In the end, because my project guarantees a Unicode environment block if and only if it is compiled on a Unicode Delphi, I went for code similar to the following:

  ...
  {$IFDEF UNICODE}
  CreateFlags := CREATE_UNICODE_ENVIRONMENT;
  {$ELSE}
  CreateFlags := 0;
  {$ENDIF}
  CreateProcess(
    nil, PChar(SafeProgName), nil, nil, True,
    CreateFlags, EnvBlock, nil, SI, PI
  );
  ...

You definately shouldn't use conditional compilation like this if there's a chance you'll be handling an ANSI environment block with a Unicode compile, or vice-versa.
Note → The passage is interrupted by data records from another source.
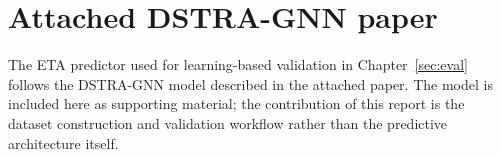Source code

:\chapter{Attached DSTRA-GNN paper}
\label{ap:dstra-paper}

The ETA predictor used for learning-based validation in Chapter~\ref{sec:eval} follows the DSTRA-GNN model described in the attached paper. The model is included here as supporting material; the contribution of this report is the dataset construction and validation workflow rather than the predictive architecture itself.

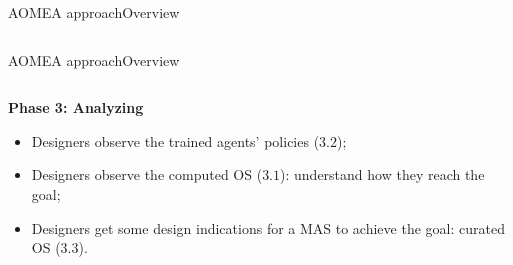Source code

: \begin{frame}{AOMEA approach}{Overview}
\begin{columns}
    \end{columns}


\end{frame}

\begin{frame}{AOMEA approach}{Overview}

    \begin{columns}

        \begin{column}{0.6\textwidth}

            \textbf{Phase 3: Analyzing}

            \begin{itemize}
                \item Designers observe the trained agents' policies ($3.2$);
                \item Designers observe the computed OS ($3.1$): understand how they reach the goal;
                \item Designers get some design indications for a MAS to achieve the goal: curated OS ($3.3$).
            \end{itemize}


        \end{column}


\end{columns}
\end{frame}

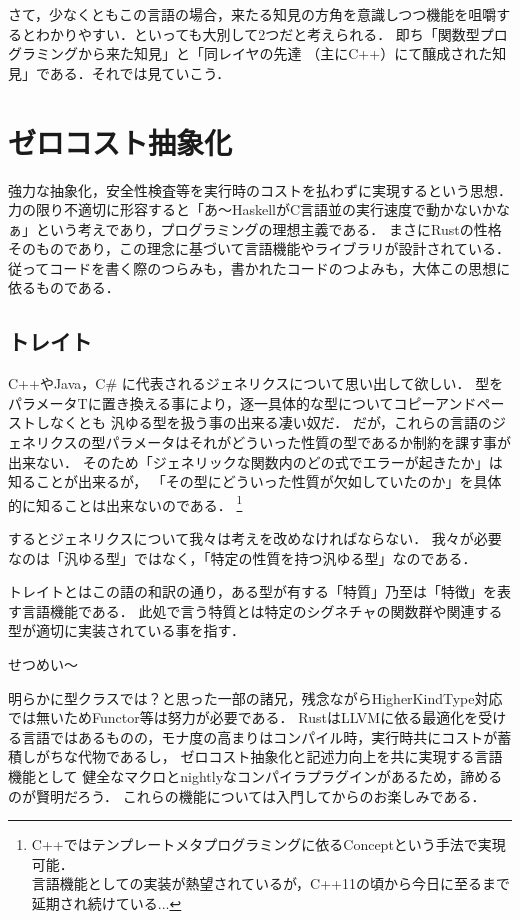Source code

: さて，少なくともこの言語の場合，来たる知見の方角を意識しつつ機能を咀嚼するとわかりやすい．といっても大別して2つだと考えられる．
即ち「関数型プログラミングから来た知見」と「同レイヤの先達 （主にC++）にて醸成された知見」である．それでは見ていこう．

\section{ゼロコスト抽象化}
強力な抽象化，安全性検査等を実行時のコストを払わずに実現するという思想．
力の限り不適切に形容すると「あ〜HaskellがC言語並の実行速度で動かないかなぁ」という考えであり，プログラミングの理想主義である．
まさにRustの性格そのものであり，この理念に基づいて言語機能やライブラリが設計されている．
従ってコードを書く際のつらみも，書かれたコードのつよみも，大体この思想に依るものである．

\subsection{トレイト}
C++やJava，C\# に代表されるジェネリクスについて思い出して欲しい．
型をパラメータTに置き換える事により，逐一具体的な型についてコピーアンドペーストしなくとも
汎ゆる型を扱う事の出来る凄い奴だ．
だが，これらの言語のジェネリクスの型パラメータはそれがどういった性質の型であるか制約を課す事が出来ない．
そのため「ジェネリックな関数内のどの式でエラーが起きたか」は知ることが出来るが，
「その型にどういった性質が欠如していたのか」を具体的に知ることは出来ないのである．
\footnote{C++ではテンプレートメタプログラミングに依るConceptという手法で実現可能．
  \\ 言語機能としての実装が熱望されているが，C++11の頃から今日に至るまで延期され続けている...}

するとジェネリクスについて我々は考えを改めなければならない．
我々が必要なのは「汎ゆる型」ではなく，「特定の性質を持つ汎ゆる型」なのである．

トレイトとはこの語の和訳の通り，ある型が有する「特質」乃至は「特徴」を表す言語機能である．
此処で言う特質とは特定のシグネチャの関数群や関連する型が適切に実装されている事を指す．

せつめい〜

明らかに型クラスでは？と思った一部の諸兄，残念ながらHigherKindType対応では無いためFunctor等は努力が必要である．
RustはLLVMに依る最適化を受ける言語ではあるものの，モナ度の高まりはコンパイル時，実行時共にコストが蓄積しがちな代物であるし，
ゼロコスト抽象化と記述力向上を共に実現する言語機能として
健全なマクロとnightlyなコンパイラプラグインがあるため，諦めるのが賢明だろう．
これらの機能については入門してからのお楽しみである．

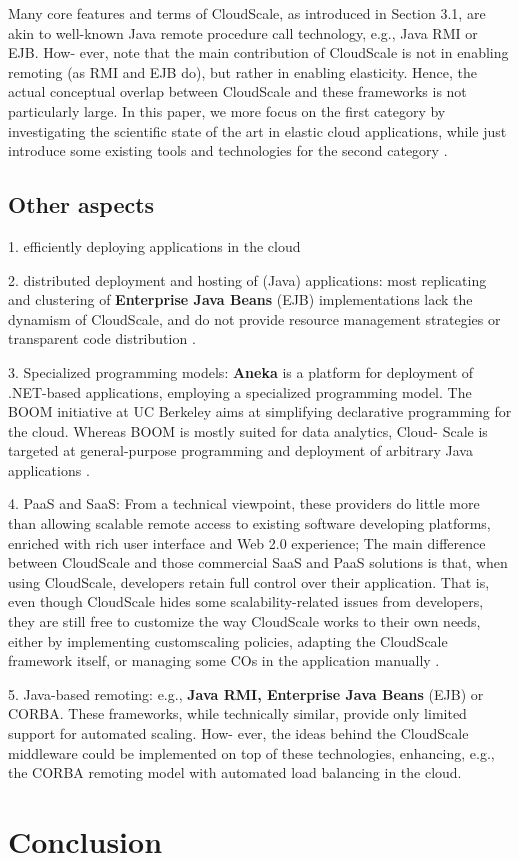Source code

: \documentclass{sig-alternate}
\begin{document}
Many core features and terms of CloudScale, as introduced in Section 3.1, are akin to well-known Java remote procedure call technology, e.g., Java RMI or EJB. How- ever, note that the main contribution of CloudScale is not in enabling remoting (as RMI and EJB do), but rather in enabling elasticity. Hence, the actual conceptual overlap between CloudScale and these frameworks is not particularly large.
In this paper, we more focus on the first category by investigating the scientific state of the art in elastic cloud applications, while just introduce some existing tools and technologies for the second category \cite{Leitner2013}.



\subsection{Other aspects}
1. efficiently deploying applications in the cloud

2. distributed deployment and hosting of (Java) applications: most replicating and clustering of \textbf{Enterprise Java Beans} (EJB) implementations lack the dynamism of CloudScale, and do not provide resource management strategies or transparent code distribution \cite{leitner2012cloudscale}.

3. Specialized programming models: \textbf{Aneka} is a platform for deployment of .NET-based applications, employing a specialized programming model. The BOOM initiative at UC Berkeley aims at simplifying declarative programming for the cloud. Whereas BOOM is mostly suited for data analytics, Cloud- Scale is targeted at general-purpose programming and deployment of arbitrary Java applications \cite{leitner2012cloudscale}. 

4. PaaS and SaaS: From a technical viewpoint, these providers do little more than allowing scalable remote access to existing software developing platforms, enriched with rich user interface and Web 2.0 experience; The main difference between CloudScale and those commercial SaaS and PaaS solutions is that, when using CloudScale, developers retain full control over their application. That is, even though CloudScale hides some scalability-related issues from developers, they are still free to customize the way CloudScale works to their own needs, either by implementing customscaling policies, adapting the CloudScale framework itself, or managing some COs in the application manually \cite{leitner2012cloudscale}. 

5. Java-based remoting: e.g.,\textbf{ Java RMI, Enterprise Java Beans} (EJB) or CORBA. These frameworks, while technically similar, provide only limited support for automated scaling. How- ever, the ideas behind the CloudScale middleware could be implemented on top of these technologies, enhancing, e.g., the CORBA remoting model with automated load balancing in the cloud.




\section{Conclusion}


 
\end{document}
There we have it, just one more thing to consider when porting code to Unicode.

And the code in question? It's part of the demo for my article "How to access environment variables".

18 February 2010

URL Encoding

I've being reviewing the URI encoding code from the Code Snippets Database and I realised that it doesn't comply with RFC 3986.

So here's my first attempt at some compliant code.

According to the RFC:

"the data should first be encoded as octets according to the UTF-8 character encoding [STD63]; then only those octets that do not correspond to characters in the unreserved set should be percent-encoded."

So, we define the URIEncode function to operate on the UTF8String type. It's easy to encode UnicodeString and AnsiString into UTF using the System unit's UTF8Encode overloaded functions. You can overload URIEncode to do the UTF8 conversion, but I haven't done here.

There's a nice shortcut we can take when url encoding. Remember only unreserved characters are percent-encoded. The set of unreserved characters is:

const
  cURLUnreservedChars = [
    'A'..'Z', 'a'..'z', '0'..'9', '-', '_', '.', '~'
  ];

All other characters are percent encoded. But what about any UTF-8 continuation bytes? Well, by definition these have value > $80. And all the unreserved characters have ordinal value < $80. This means that no legal continuation character can be an unreserved character.

Therefore any byte in the UTF-8 string can be treated the same regardless of whether it's a lead or continuation character: i.e. we percent encode it if it's not an unreserved character.

Here's the function:

// Assumes Defined(UNICODE)
function URIEncode(const S: UTF8String): string; overload;
var
  Ch: AnsiChar;
begin
  // Just scan the string an octet at a time looking for chars to encode
  Result := '';
  for Ch in S do
    if CharInSet(Ch,  cURLUnreservedChars) then
      Result := Result + WideChar(Ch)
    else
      Result := Result + '%' + IntToHex(Ord(Ch), 2);
end;

This, and more similar routines, are available (and may even be evolving) in my Delphi Doodlings repo. View the code (see UURIEncode.pas).

Welcome to the new DelphiDabbler blog

Welcome to this new blog, which I'm thinking of as an extension to DelphiDabbler.com where more peripheral programming stuff can be discussed.

I'll also use it for news of happenings on the main site.

Will I keep up with it? Let's see how it goes!